Within the records below, find each line that holds the string "weight", then copy it.

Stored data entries
....

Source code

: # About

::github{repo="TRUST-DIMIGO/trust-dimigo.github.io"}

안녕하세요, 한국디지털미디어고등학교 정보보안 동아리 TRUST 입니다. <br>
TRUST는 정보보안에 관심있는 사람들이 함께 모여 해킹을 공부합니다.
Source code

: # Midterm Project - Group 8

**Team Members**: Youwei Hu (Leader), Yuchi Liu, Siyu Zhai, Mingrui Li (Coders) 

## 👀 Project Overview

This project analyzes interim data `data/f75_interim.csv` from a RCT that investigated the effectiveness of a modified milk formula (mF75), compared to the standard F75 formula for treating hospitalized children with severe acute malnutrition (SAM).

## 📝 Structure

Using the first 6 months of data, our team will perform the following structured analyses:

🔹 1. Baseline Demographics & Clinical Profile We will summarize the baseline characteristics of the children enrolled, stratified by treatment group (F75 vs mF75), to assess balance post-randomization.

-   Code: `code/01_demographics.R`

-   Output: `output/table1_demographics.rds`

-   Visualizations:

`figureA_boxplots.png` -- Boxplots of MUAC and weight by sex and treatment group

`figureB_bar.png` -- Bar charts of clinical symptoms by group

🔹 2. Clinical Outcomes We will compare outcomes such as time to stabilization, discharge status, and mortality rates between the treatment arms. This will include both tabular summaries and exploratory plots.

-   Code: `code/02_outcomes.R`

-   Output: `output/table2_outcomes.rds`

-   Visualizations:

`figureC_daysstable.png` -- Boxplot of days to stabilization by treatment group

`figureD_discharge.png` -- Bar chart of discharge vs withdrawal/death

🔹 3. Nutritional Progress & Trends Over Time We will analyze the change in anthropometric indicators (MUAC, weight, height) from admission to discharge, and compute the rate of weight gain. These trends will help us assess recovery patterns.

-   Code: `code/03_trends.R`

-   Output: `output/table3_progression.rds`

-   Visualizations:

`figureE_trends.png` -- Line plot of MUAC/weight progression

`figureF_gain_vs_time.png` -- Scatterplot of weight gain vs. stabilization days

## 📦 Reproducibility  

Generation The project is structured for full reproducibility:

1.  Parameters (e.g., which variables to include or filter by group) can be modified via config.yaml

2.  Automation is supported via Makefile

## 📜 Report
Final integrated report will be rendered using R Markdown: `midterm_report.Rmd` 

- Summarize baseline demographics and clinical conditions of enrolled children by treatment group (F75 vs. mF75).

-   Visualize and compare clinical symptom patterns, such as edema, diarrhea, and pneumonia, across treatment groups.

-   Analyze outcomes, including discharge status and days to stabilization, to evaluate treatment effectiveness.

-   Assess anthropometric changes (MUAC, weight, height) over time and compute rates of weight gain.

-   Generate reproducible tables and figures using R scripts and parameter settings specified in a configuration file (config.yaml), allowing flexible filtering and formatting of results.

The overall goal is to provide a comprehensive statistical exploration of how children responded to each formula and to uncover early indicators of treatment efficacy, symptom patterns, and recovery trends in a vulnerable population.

....

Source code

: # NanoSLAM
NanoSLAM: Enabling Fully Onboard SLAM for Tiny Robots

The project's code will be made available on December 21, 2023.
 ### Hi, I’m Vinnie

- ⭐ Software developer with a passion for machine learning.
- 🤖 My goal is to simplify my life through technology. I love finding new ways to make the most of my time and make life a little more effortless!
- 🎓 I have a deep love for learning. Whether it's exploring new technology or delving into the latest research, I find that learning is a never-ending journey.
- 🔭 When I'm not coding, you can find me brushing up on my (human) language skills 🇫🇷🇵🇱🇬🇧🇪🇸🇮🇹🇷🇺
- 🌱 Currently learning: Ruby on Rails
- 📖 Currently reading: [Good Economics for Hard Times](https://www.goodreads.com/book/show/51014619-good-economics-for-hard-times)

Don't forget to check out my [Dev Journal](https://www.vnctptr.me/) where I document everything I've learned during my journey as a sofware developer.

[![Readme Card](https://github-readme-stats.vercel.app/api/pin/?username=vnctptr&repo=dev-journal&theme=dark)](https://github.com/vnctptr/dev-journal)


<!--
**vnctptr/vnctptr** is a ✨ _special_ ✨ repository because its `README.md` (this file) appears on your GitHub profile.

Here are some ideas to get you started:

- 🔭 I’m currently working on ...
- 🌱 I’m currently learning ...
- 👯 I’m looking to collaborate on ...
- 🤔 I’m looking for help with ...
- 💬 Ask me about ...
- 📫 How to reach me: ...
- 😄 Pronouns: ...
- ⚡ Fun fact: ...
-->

....

→ **Answer section**
`figureA_boxplots.png` -- Boxplots of MUAC and weight by sex and treatment group
🔹 3. Nutritional Progress & Trends Over Time We will analyze the change in anthropometric indicators (MUAC, weight, height) from admission to discharge, and compute the rate of weight gain. These trends will help us assess recovery patterns.
`figureE_trends.png` -- Line plot of MUAC/weight progression
`figureF_gain_vs_time.png` -- Scatterplot of weight gain vs. stabilization days
-   Assess anthropometric changes (MUAC, weight, height) over time and compute rates of weight gain.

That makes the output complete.